There's always this deluge of posts of the absolute horror of nVidia in Linux.

Yes, nVidia is an evil capitalistic company. No they don't care much about Linux. Except when it suits them. Right now it's in the data center.
But then, AMD doesn't care that much either. Why would they, there aren't really any Linux users. They're both soulless corporation that would sell your children's kidney's without a second thought if they could make a dollar from it.

Now in practice, whatever you use, stuff mostly works 99.5 % of the time. There's no difference between nVidia and AMD (or intel), they all work fine.

Don't get drawn in stupid corporate dick sucking contests, it's completely pointless. Use what you want, or what you have, it doesn't matter.

[–] beigegull@lemmy.world 4 points 1 year ago* (last edited 1 year ago) (1 children)

The issue isn't whether the "company cares".

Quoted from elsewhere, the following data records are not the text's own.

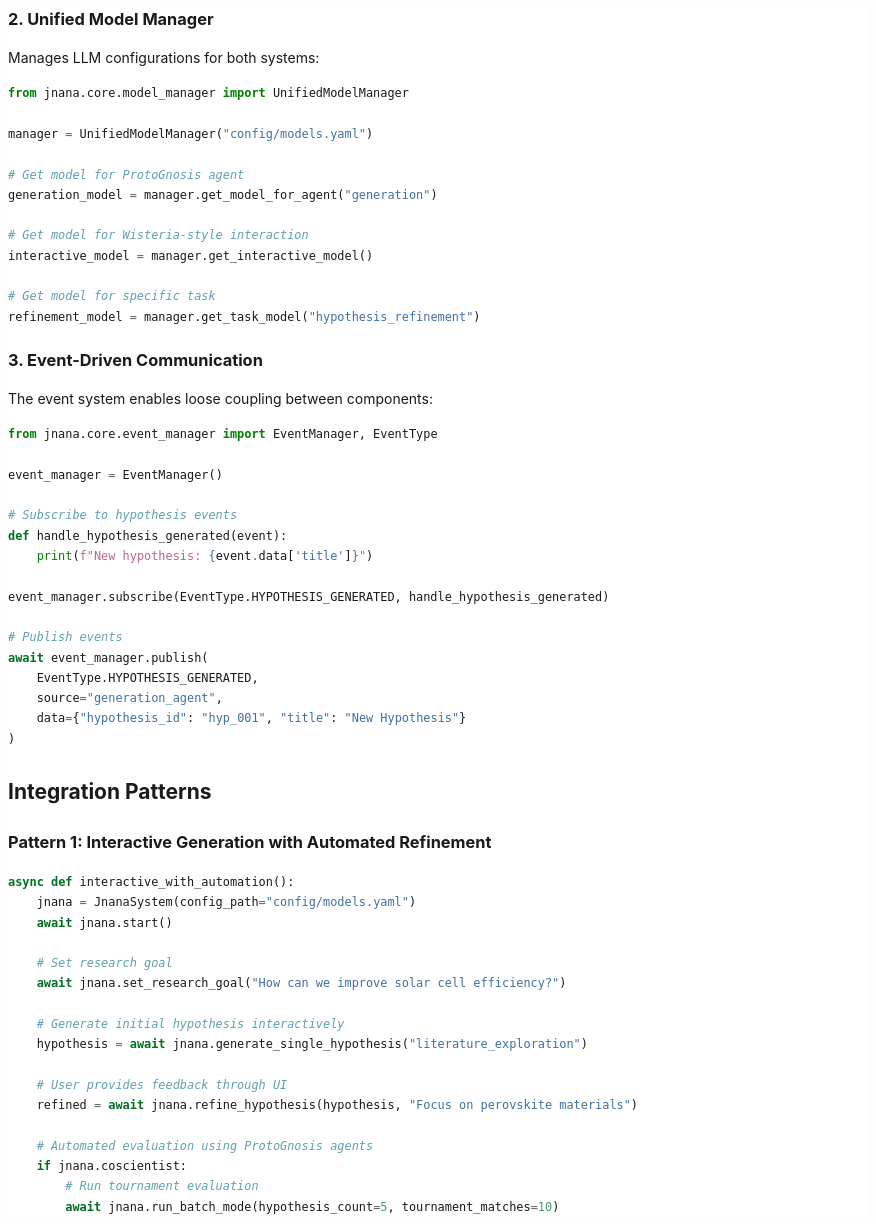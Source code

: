 ### 2. Unified Model Manager

Manages LLM configurations for both systems:

```python
from jnana.core.model_manager import UnifiedModelManager

manager = UnifiedModelManager("config/models.yaml")

# Get model for ProtoGnosis agent
generation_model = manager.get_model_for_agent("generation")

# Get model for Wisteria-style interaction
interactive_model = manager.get_interactive_model()

# Get model for specific task
refinement_model = manager.get_task_model("hypothesis_refinement")
```

### 3. Event-Driven Communication

The event system enables loose coupling between components:

```python
from jnana.core.event_manager import EventManager, EventType

event_manager = EventManager()

# Subscribe to hypothesis events
def handle_hypothesis_generated(event):
    print(f"New hypothesis: {event.data['title']}")

event_manager.subscribe(EventType.HYPOTHESIS_GENERATED, handle_hypothesis_generated)

# Publish events
await event_manager.publish(
    EventType.HYPOTHESIS_GENERATED,
    source="generation_agent",
    data={"hypothesis_id": "hyp_001", "title": "New Hypothesis"}
)
```

## Integration Patterns

### Pattern 1: Interactive Generation with Automated Refinement

```python
async def interactive_with_automation():
    jnana = JnanaSystem(config_path="config/models.yaml")
    await jnana.start()
    
    # Set research goal
    await jnana.set_research_goal("How can we improve solar cell efficiency?")
    
    # Generate initial hypothesis interactively
    hypothesis = await jnana.generate_single_hypothesis("literature_exploration")
    
    # User provides feedback through UI
    refined = await jnana.refine_hypothesis(hypothesis, "Focus on perovskite materials")
    
    # Automated evaluation using ProtoGnosis agents
    if jnana.coscientist:
        # Run tournament evaluation
        await jnana.run_batch_mode(hypothesis_count=5, tournament_matches=10)
```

It's whether they end users fix your own problems, or force you into techno-feudalism where the only way to get a problem fixed is to hope the company cares enough to fix it for you.

The simplest example of Nvidia completely failing here is old hardware support. AMD cards doesn't have that problem because the drivers are open source and upstream. These new Nvidia drivers don't sound like they'll help - they're not maintainable and therefore not upstreamable.

[–] AnUnusualRelic@lemmy.world 0 points 1 year ago

Yes, it's a theoretical example of "if I want to run my 15 year old gaming hardware with a modern kernel, it's not supported any more, the horror". Ok. If that's techno-feudalism for you, so be it. I find it to be a rather silly take.